EXERCISE:
Up to and including the line with "abundances of different", return every line from the start of the entries below exactly.

AVAILABLE DATA:
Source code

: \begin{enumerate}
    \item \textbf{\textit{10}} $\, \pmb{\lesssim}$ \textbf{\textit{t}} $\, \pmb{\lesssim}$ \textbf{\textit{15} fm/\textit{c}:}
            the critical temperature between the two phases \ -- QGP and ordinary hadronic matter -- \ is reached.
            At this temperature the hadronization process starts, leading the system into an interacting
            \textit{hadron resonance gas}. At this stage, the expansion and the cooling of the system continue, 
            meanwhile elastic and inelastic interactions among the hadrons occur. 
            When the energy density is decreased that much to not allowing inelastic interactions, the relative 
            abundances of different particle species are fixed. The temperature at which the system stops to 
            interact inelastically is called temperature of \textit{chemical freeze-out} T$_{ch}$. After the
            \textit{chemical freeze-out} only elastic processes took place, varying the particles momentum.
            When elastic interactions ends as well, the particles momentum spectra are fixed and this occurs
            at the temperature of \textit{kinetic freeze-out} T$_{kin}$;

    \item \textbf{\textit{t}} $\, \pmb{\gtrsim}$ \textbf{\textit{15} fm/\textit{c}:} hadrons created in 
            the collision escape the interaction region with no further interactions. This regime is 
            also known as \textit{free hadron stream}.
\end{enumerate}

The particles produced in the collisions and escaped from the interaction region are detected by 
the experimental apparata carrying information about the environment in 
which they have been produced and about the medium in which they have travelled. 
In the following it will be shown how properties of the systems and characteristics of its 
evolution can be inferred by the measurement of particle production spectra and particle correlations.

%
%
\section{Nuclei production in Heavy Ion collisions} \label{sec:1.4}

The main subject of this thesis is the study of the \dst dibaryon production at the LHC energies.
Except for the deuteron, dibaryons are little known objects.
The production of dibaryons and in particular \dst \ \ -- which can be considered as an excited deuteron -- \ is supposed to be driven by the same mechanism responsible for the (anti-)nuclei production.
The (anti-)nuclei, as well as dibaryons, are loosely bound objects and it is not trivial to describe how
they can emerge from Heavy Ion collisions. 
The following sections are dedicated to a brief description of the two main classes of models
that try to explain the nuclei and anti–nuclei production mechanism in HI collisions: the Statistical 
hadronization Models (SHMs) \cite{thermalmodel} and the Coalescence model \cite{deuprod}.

EXERCISE SOLUTION:
Source code

: \begin{enumerate}
    \item \textbf{\textit{10}} $\, \pmb{\lesssim}$ \textbf{\textit{t}} $\, \pmb{\lesssim}$ \textbf{\textit{15} fm/\textit{c}:}
            the critical temperature between the two phases \ -- QGP and ordinary hadronic matter -- \ is reached.
            At this temperature the hadronization process starts, leading the system into an interacting
            \textit{hadron resonance gas}. At this stage, the expansion and the cooling of the system continue, 
            meanwhile elastic and inelastic interactions among the hadrons occur. 
            When the energy density is decreased that much to not allowing inelastic interactions, the relative 
            abundances of different particle species are fixed. The temperature at which the system stops to 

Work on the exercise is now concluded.